Three novel antibodies that provide protection against influenza B virus strains have been described by researchers. The same team had previously reported finding broadly neutralizing antibodies against Influenza A strains.
The isolation of the new broadly neutralizing antibodies, which was reported the journal Science
's advance online edition, Science
Express, on August 9, paves the way for researchers to develop a universal antibody-based flu therapy for use in severe infections or to protect hospital staff during an outbreak. Importantly, these antibodies may provide key clues to the design of an active universal flu vaccine—designed to protect long-term against flu viruses, not just against the current season's strains.
"To develop a truly universal flu vaccine or therapy, one needs to be able to provide protection against influenza A and influenza B viruses, and with this report we now have broadly neutralizing antibodies against both," said Ian A. Wilson, the Hansen Professor of Structural Biology at Scripps Research, who was senior investigator for the new study with Crucell's Jaap Goudsmit and Robert Friesen.
One of the newly discovered antibodies will be of special interest to flu researchers, because it appears to protect against essentially all influenza B and influenza A strains. "It's the only one in the world that we know of that has been found to do this," said Wilson.
Looking for the Missing Pieces
Influenza B viruses are considered less dangerous than Influenza A viruses, and have been less intensively studied because they have less capacity to mutate into deadly pandemic strains. However, influenza B viruses account for a significant part of the annual flu illness burden in humans.
To find broadly protective antibodies against Influenza B, the team at Crucell generated a large collection of flu antibodies from the immune cells of volunteers who had been given a seasonal flu vaccine. The researchers then screened this collection for antibodies that could bind to a wide variety of influenza B strains.

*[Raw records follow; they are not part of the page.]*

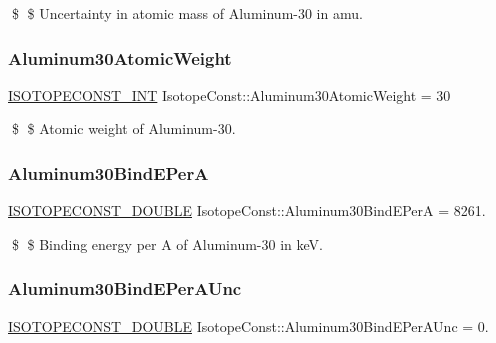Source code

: \$ \$ Uncertainty in atomic mass of Aluminum-\/30 in amu. \mbox{\label{group___isotope_const-_aluminum-_al30_ga6a1a71ee6ba49e4a3dad53cde717988b}} 
\subsubsection{\texorpdfstring{Aluminum30\+Atomic\+Weight}{Aluminum30AtomicWeight}}
{\footnotesize\ttfamily \mbox{\hyperlink{group___isotope_const-_macros_ga5f18360b3e99483a35c32d789e62621c}{I\+S\+O\+T\+O\+P\+E\+C\+O\+N\+S\+T\+\_\+\+I\+NT}} Isotope\+Const\+::\+Aluminum30\+Atomic\+Weight = 30}

\$ \$ Atomic weight of Aluminum-\/30. \mbox{\label{group___isotope_const-_aluminum-_al30_ga78d5381a4200fcb1a053d18b75ae27e3}} 
\subsubsection{\texorpdfstring{Aluminum30\+Bind\+E\+PerA}{Aluminum30BindEPerA}}
{\footnotesize\ttfamily \mbox{\hyperlink{group___isotope_const-_macros_ga8f45a7272ce02c0b4c65c44636ed719a}{I\+S\+O\+T\+O\+P\+E\+C\+O\+N\+S\+T\+\_\+\+D\+O\+U\+B\+LE}} Isotope\+Const\+::\+Aluminum30\+Bind\+E\+PerA = 8261.}

\$ \$ Binding energy per A of Aluminum-\/30 in keV. \mbox{\label{group___isotope_const-_aluminum-_al30_ga9711062c069af733d702bb1ccf20466f}} 
\subsubsection{\texorpdfstring{Aluminum30\+Bind\+E\+Per\+A\+Unc}{Aluminum30BindEPerAUnc}}
{\footnotesize\ttfamily \mbox{\hyperlink{group___isotope_const-_macros_ga8f45a7272ce02c0b4c65c44636ed719a}{I\+S\+O\+T\+O\+P\+E\+C\+O\+N\+S\+T\+\_\+\+D\+O\+U\+B\+LE}} Isotope\+Const\+::\+Aluminum30\+Bind\+E\+Per\+A\+Unc = 0.}

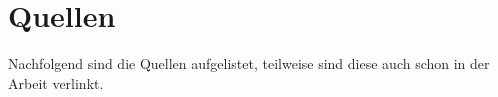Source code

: \chapter{Quellen}
\label{chap:sources}

Nachfolgend sind die Quellen aufgelistet, teilweise sind diese auch schon in der Arbeit verlinkt.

Three of the antibodies they found in this manner—CR8033, CR8071, and CR9114—protected mice against normally lethal doses of the two major influenza B strains. CR9114 also protected mice against influenza A viruses, including the H1N1 subtype that killed about 17,000 people in a 2009 pandemic. The fact that these antibodies protected against a variety of flu strains suggested they mark functionally important sites, or "epitopes," on the virus that are relatively unchanging (conserved) from one flu strain to the next.
Wilson's team at Scripps Research characterized the newly discovered antibodies' binding sites on influenza viruses using electron microscopy and X-ray crystallography techniques. They found that CR8033 binds to a highly conserved epitope—a functionally important site—on the "head" of the hemagglutinin protein, a structure that studs the outer coat of flu viruses and allows the viruses to stick to vulnerable cells. CR8071 binds to the base of the hemagglutinin head. Most antibodies that bind to the hemagglutinin head and neutralize influenza do so by blocking the virus's attachment to host cells.